Nonetheless, they are, above all else, enemies of the regime of Mahmoud Ahmadinejad.

But Iran’s president has a new friend in Iraqi prime minister Nouri al-Maliki and, as soon as U.S. forces withdraws all its troops from Iraq at the end of the year, Maliki – many experts will tell you – will hand those 3,400 refugees and enemies of Ahmadinejad over to Ahmadinejad himself.

“They will face the prison and the gallows [and] the fight for democracy in Iran will take a severe blow,” Wes Martin told this small group of Canadian MPs last week. Martin is a retired U.S. marine colonel who was once the commander of Camp Ashraf while it was under U.S. control.

So why doesn’t the U.S. or its allies in the West save these 3,400 refugees?

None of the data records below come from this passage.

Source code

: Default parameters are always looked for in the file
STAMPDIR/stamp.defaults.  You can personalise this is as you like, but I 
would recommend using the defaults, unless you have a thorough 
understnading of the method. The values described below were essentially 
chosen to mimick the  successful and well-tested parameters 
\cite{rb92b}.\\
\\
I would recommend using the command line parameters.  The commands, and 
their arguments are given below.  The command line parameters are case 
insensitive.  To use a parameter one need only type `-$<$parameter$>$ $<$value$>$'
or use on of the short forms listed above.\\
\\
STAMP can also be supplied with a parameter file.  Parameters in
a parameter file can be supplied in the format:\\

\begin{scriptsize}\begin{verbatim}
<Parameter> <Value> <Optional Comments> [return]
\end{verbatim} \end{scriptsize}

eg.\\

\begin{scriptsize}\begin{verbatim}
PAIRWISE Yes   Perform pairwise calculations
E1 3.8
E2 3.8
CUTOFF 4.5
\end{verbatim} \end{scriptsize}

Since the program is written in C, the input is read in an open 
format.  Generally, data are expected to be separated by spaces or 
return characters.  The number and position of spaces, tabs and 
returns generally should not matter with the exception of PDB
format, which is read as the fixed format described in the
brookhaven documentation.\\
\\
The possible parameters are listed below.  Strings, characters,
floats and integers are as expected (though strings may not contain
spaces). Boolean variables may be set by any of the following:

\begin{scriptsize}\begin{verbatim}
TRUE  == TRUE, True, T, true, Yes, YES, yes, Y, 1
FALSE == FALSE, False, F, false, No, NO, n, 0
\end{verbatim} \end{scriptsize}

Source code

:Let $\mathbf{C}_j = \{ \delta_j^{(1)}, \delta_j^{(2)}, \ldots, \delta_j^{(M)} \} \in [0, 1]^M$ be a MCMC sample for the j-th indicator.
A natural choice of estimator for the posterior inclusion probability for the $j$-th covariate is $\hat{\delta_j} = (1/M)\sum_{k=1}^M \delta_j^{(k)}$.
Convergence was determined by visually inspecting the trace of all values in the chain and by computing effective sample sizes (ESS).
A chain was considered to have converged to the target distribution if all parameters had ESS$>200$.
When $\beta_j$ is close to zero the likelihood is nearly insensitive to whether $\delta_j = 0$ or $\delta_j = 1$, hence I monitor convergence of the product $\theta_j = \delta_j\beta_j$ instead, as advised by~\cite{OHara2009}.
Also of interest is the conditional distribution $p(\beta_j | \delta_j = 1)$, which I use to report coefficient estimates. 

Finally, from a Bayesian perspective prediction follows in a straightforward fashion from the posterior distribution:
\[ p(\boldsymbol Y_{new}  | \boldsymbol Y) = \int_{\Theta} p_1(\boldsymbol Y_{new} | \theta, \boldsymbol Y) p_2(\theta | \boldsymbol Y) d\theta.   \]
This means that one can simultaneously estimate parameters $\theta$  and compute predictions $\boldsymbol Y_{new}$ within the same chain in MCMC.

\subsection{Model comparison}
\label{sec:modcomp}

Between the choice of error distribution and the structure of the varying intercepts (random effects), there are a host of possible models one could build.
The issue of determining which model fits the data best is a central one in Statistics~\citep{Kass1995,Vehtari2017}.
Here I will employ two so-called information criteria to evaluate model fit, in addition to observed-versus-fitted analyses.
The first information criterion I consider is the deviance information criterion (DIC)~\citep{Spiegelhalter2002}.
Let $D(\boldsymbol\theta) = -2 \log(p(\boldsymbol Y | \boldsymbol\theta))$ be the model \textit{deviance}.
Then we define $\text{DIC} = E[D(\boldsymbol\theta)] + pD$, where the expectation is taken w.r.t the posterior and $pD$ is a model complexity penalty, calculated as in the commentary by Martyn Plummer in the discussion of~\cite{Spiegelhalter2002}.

We won’t because officially the MeK are all terrorists. Officially, we think they’re the bad guys because of those violent acts committed a generation or more ago. Canada has designated the MeK as a terrorist organization since 2005 and just re-affirmed that status in 2010. The U.S. has had them on the list since 1997.

Martin – whose other job in Iraq was being in charge of all anti-terrorism operations for the entire U.S. military — thinks we’ve got it backwards.

“I cannot say with enough emphasis that the MeK is not a terrorist organization,” Martin told MPs. “As a matter of fact, I found just the opposite when I was commander of Camp Ashraf, and they were my allies.”

But it’s not just Martin who holds this opinion. Republican Rudy Giuliani and Democrat Howard Dean are working to get the MeK delisted as a terrorist organization. The former chief of staff to George W. Bush Andrew Card, former CIA director Porter Goss, former FBI director Louis Freeh, and the first U.S. Secretary of Homeland Security Tom Ridge all think the MeK should be delisted.

But not our government.

Because MeK is on the list, banks and financial institutions are required to freeze its assets. Listing also prohibits all persons in Canada, as well as Canadians abroad, from knowingly dealing with this entity and its assets.

This apparent paradox – that credible law-and-order types are adamant that MeK is not a terrorist group while the bureaucracy finds them to be so – clearly had the committee of MPs confused.

“They’re just people,” Conservative MP Scott Reid told the committee Tuesday. “They’re probably going to be dead people pretty soon. That’s our worry.”

But, as Liberal MP Irwin Cotler noted, the issue of the terrorist designation is less urgent than the what he called the “imminent” threat to the safety of these refugees.

The West – including the U.S. and Canada – are labouring under the fiction that Maliki’s government will protect Ashraf’s refugees.

And yet, last April, Maliki’s soldiers brutally attacked Camp Ashraf. Unarmed people were run down by Iraqis driving American-made military vehicles. Soldiers fired point-blank into crowds of refugees. At the end the violence, 31 refugees were dead and more than 200 injured. You can watch it for yourself on YouTube.

This attack came in April, after Maliki promised in February to protect those at Camp Ashraf.

Cotler and others on the committee say Maliki has no credibility when it comes to protecting those at Camp Ashraf.

And, unless the West takes a more forceful line with Maliki, all the blood and treasure spent in Iraq – the war there has cost America 4,500 lives and $700 billion – will be lost.

“In the end,” Martin warned the Canadian MPs, “the final outcome of the coalition invasion of Iraq is to replace one brutal regime with another, this time aligned with Iran.”